• _Task instructions_
Please retype every record exactly as it appears, omitting the pictures.

• _Records for this task_
**********

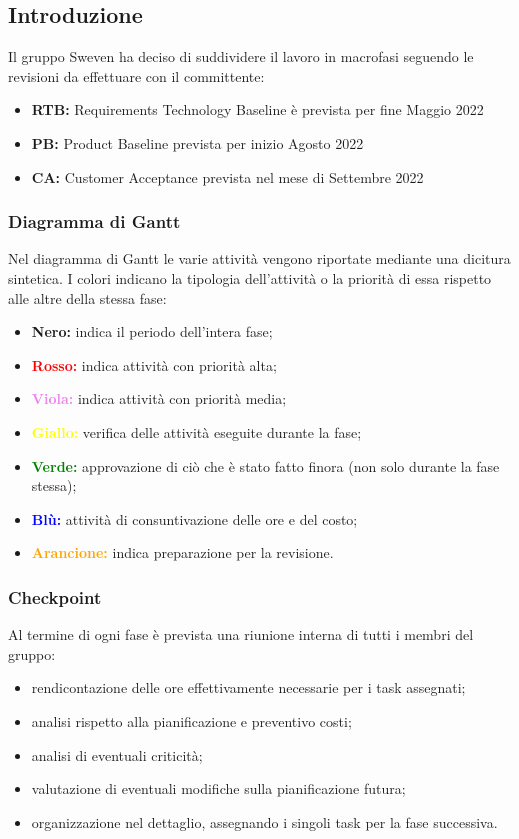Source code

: \subsection{Introduzione}
Il gruppo Sweven ha deciso di suddividere il lavoro in macrofasi seguendo le revisioni da effettuare con il committente:
\begin{itemize}
    \item \textbf{RTB:} Requirements Technology Baseline è prevista per fine Maggio 2022
    \item \textbf{PB:} Product Baseline prevista per inizio Agosto 2022
    \item \textbf{CA:} Customer Acceptance prevista nel mese di Settembre 2022
\end{itemize}

\subsubsection{Diagramma di Gantt}
Nel diagramma di Gantt le varie attività vengono riportate mediante una dicitura sintetica. 
I colori indicano la tipologia dell'attività o la priorità di essa rispetto alle altre della stessa fase:
\begin{itemize}
    \item \textbf{Nero:} indica il periodo dell'intera fase;
    \item \textbf{\textcolor{red}{Rosso:}} indica attività con priorità alta;
    \item \textbf{\textcolor{violet}{Viola:}} indica attività con priorità media;
    \item \textbf{\textcolor{yellow}{Giallo:}} verifica delle attività eseguite durante la fase;
    \item \textbf{\textcolor{green}{Verde:}} approvazione di ciò che è stato fatto finora (non solo durante la fase stessa);
    \item \textbf{\textcolor{blue}{Blù:}} attività di consuntivazione delle ore e del costo;
    \item \textbf{\textcolor{orange}{Arancione:}} indica preparazione per la revisione.
\end{itemize}

\subsubsection{Checkpoint}
Al termine di ogni fase è prevista una riunione interna di tutti i membri del gruppo:
    \begin{itemize}
        \item rendicontazione delle ore effettivamente necessarie per i task assegnati;
        \item analisi rispetto alla pianificazione e preventivo costi;
        \item analisi di eventuali criticità;
        \item valutazione di eventuali modifiche sulla pianificazione futura;
        \item organizzazione nel dettaglio, assegnando i singoli task per la fase successiva. 
    \end{itemize}
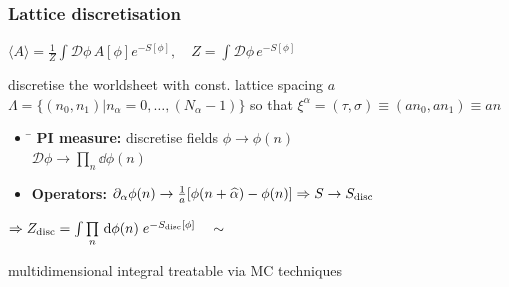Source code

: \documentclass{beamer}
\newcommand{\del}{\partial}
\begin{document}
\begin{frame}
\frametitle{Lattice discretisation}
\begin{minipage}{0.65\linewidth}
\begin{tcolorbox}[colback=white!95!black, colframe=white!90!black]
{\small ${\!\!\!\!\!\!\!\langle A \rangle = \tfrac{1}{Z}\int \mathcal{D}\phi\, A[\phi]e^{-S[\phi]}, \quad Z=\int \mathcal{D}\phi\,e^{-S[\phi]}}$}
\end{tcolorbox}%
discretise the worldsheet with const. lattice spacing $a$ \\
{\small$\mathit{\Lambda}=\lbrace(n_{0},n_{1})\vert n_{\alpha}=0,\ldots,(N_{\alpha}-1)\rbrace$} so that {\small$\xi^{\alpha}=(\tau,\sigma)\equiv (an_{0},an_{1}) \equiv an$}
\end{minipage}
\begin{minipage}{0.3\linewidth}
\end{minipage}

%
\begin{itemize}
\item 
\begin{tabbing}
\hspace{3cm}\=\kill
 \textbf{PI measure:} \> discretise fields $\phi \to \phi(n)$ \\ 
   \> $\mathcal{D}\phi \to \prod\limits_{n} \dd \phi(n)$
\end{tabbing} 
\item \textbf{Operators: } $\del_{\alpha}\phi(n) \to \tfrac{1}{a}[\phi(n+\hat{\alpha})-\phi(n)] \Rightarrow S \to S_{\rm disc}$
\end{itemize}\hfill
\begin{minipage}{0.6\linewidth}
$\Rightarrow Z_{\rm disc} = \int \prod\limits_{n} \, \mathrm{d}\phi(n)\; e^{-S_{\rm disc}[\phi]}\quad\sim$
\end{minipage} 
\begin{minipage}{0.38\linewidth}
multidimensional integral treatable via MC techniques
\end{minipage}
\end{frame}
\end{document}
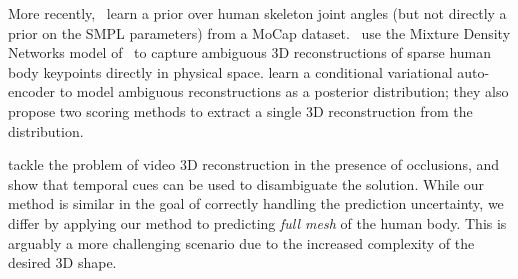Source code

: More recently,~\citet{akhter15pose-conditioned} learn a prior over human skeleton joint angles (but not directly a prior on the SMPL parameters) from a MoCap dataset.~\citet{li19generating} use the Mixture Density Networks model of~\cite{bishop94mixture} to capture ambiguous 3D reconstructions of sparse human body keypoints directly in physical space.
\citet{sharma19monocular} learn a conditional variational auto-encoder to model ambiguous reconstructions as a posterior distribution; they also propose two scoring methods to extract a single 3D reconstruction from the distribution.


\citet{cheng19occlusion-aware} tackle the problem of video 3D reconstruction in the presence of occlusions, and show that temporal cues can be used to disambiguate the solution.
While our method is similar in the goal of correctly handling the prediction uncertainty, we differ by applying our method to predicting \emph{full mesh} of the human body.
This is arguably a more challenging scenario due to the increased complexity of the desired 3D shape.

**********

• _Output for this task_
Source code

: \subsection{Introduzione}
Il gruppo Sweven ha deciso di suddividere il lavoro in macrofasi seguendo le revisioni da effettuare con il committente:
\begin{itemize}
    \item \textbf{RTB:} Requirements Technology Baseline è prevista per fine Maggio 2022
    \item \textbf{PB:} Product Baseline prevista per inizio Agosto 2022
    \item \textbf{CA:} Customer Acceptance prevista nel mese di Settembre 2022
\end{itemize}

\subsubsection{Diagramma di Gantt}
Nel diagramma di Gantt le varie attività vengono riportate mediante una dicitura sintetica. 
I colori indicano la tipologia dell'attività o la priorità di essa rispetto alle altre della stessa fase:
\begin{itemize}
    \item \textbf{Nero:} indica il periodo dell'intera fase;
    \item \textbf{\textcolor{red}{Rosso:}} indica attività con priorità alta;
    \item \textbf{\textcolor{violet}{Viola:}} indica attività con priorità media;
    \item \textbf{\textcolor{yellow}{Giallo:}} verifica delle attività eseguite durante la fase;
    \item \textbf{\textcolor{green}{Verde:}} approvazione di ciò che è stato fatto finora (non solo durante la fase stessa);
    \item \textbf{\textcolor{blue}{Blù:}} attività di consuntivazione delle ore e del costo;
    \item \textbf{\textcolor{orange}{Arancione:}} indica preparazione per la revisione.
\end{itemize}

\subsubsection{Checkpoint}
Al termine di ogni fase è prevista una riunione interna di tutti i membri del gruppo:
    \begin{itemize}
        \item rendicontazione delle ore effettivamente necessarie per i task assegnati;
        \item analisi rispetto alla pianificazione e preventivo costi;
        \item analisi di eventuali criticità;
        \item valutazione di eventuali modifiche sulla pianificazione futura;
        \item organizzazione nel dettaglio, assegnando i singoli task per la fase successiva. 
    \end{itemize}
Source code

: \documentclass{beamer}
\newcommand{\del}{\partial}
\begin{document}
\begin{frame}
\frametitle{Lattice discretisation}
\begin{minipage}{0.65\linewidth}
\begin{tcolorbox}[colback=white!95!black, colframe=white!90!black]
{\small ${\!\!\!\!\!\!\!\langle A \rangle = \tfrac{1}{Z}\int \mathcal{D}\phi\, A[\phi]e^{-S[\phi]}, \quad Z=\int \mathcal{D}\phi\,e^{-S[\phi]}}$}
\end{tcolorbox}%
discretise the worldsheet with const. lattice spacing $a$ \\
{\small$\mathit{\Lambda}=\lbrace(n_{0},n_{1})\vert n_{\alpha}=0,\ldots,(N_{\alpha}-1)\rbrace$} so that {\small$\xi^{\alpha}=(\tau,\sigma)\equiv (an_{0},an_{1}) \equiv an$}
\end{minipage}
\begin{minipage}{0.3\linewidth}
\end{minipage}

%
\begin{itemize}
\item 
\begin{tabbing}
\hspace{3cm}\=\kill
 \textbf{PI measure:} \> discretise fields $\phi \to \phi(n)$ \\ 
   \> $\mathcal{D}\phi \to \prod\limits_{n} \dd \phi(n)$
\end{tabbing} 
\item \textbf{Operators: } $\del_{\alpha}\phi(n) \to \tfrac{1}{a}[\phi(n+\hat{\alpha})-\phi(n)] \Rightarrow S \to S_{\rm disc}$
\end{itemize}\hfill
\begin{minipage}{0.6\linewidth}
$\Rightarrow Z_{\rm disc} = \int \prod\limits_{n} \, \mathrm{d}\phi(n)\; e^{-S_{\rm disc}[\phi]}\quad\sim$
\end{minipage} 
\begin{minipage}{0.38\linewidth}
multidimensional integral treatable via MC techniques
\end{minipage}
\end{frame}
\end{document}
Source code

: More recently,~\citet{akhter15pose-conditioned} learn a prior over human skeleton joint angles (but not directly a prior on the SMPL parameters) from a MoCap dataset.~\citet{li19generating} use the Mixture Density Networks model of~\cite{bishop94mixture} to capture ambiguous 3D reconstructions of sparse human body keypoints directly in physical space.
\citet{sharma19monocular} learn a conditional variational auto-encoder to model ambiguous reconstructions as a posterior distribution; they also propose two scoring methods to extract a single 3D reconstruction from the distribution.


\citet{cheng19occlusion-aware} tackle the problem of video 3D reconstruction in the presence of occlusions, and show that temporal cues can be used to disambiguate the solution.
While our method is similar in the goal of correctly handling the prediction uncertainty, we differ by applying our method to predicting \emph{full mesh} of the human body.
This is arguably a more challenging scenario due to the increased complexity of the desired 3D shape.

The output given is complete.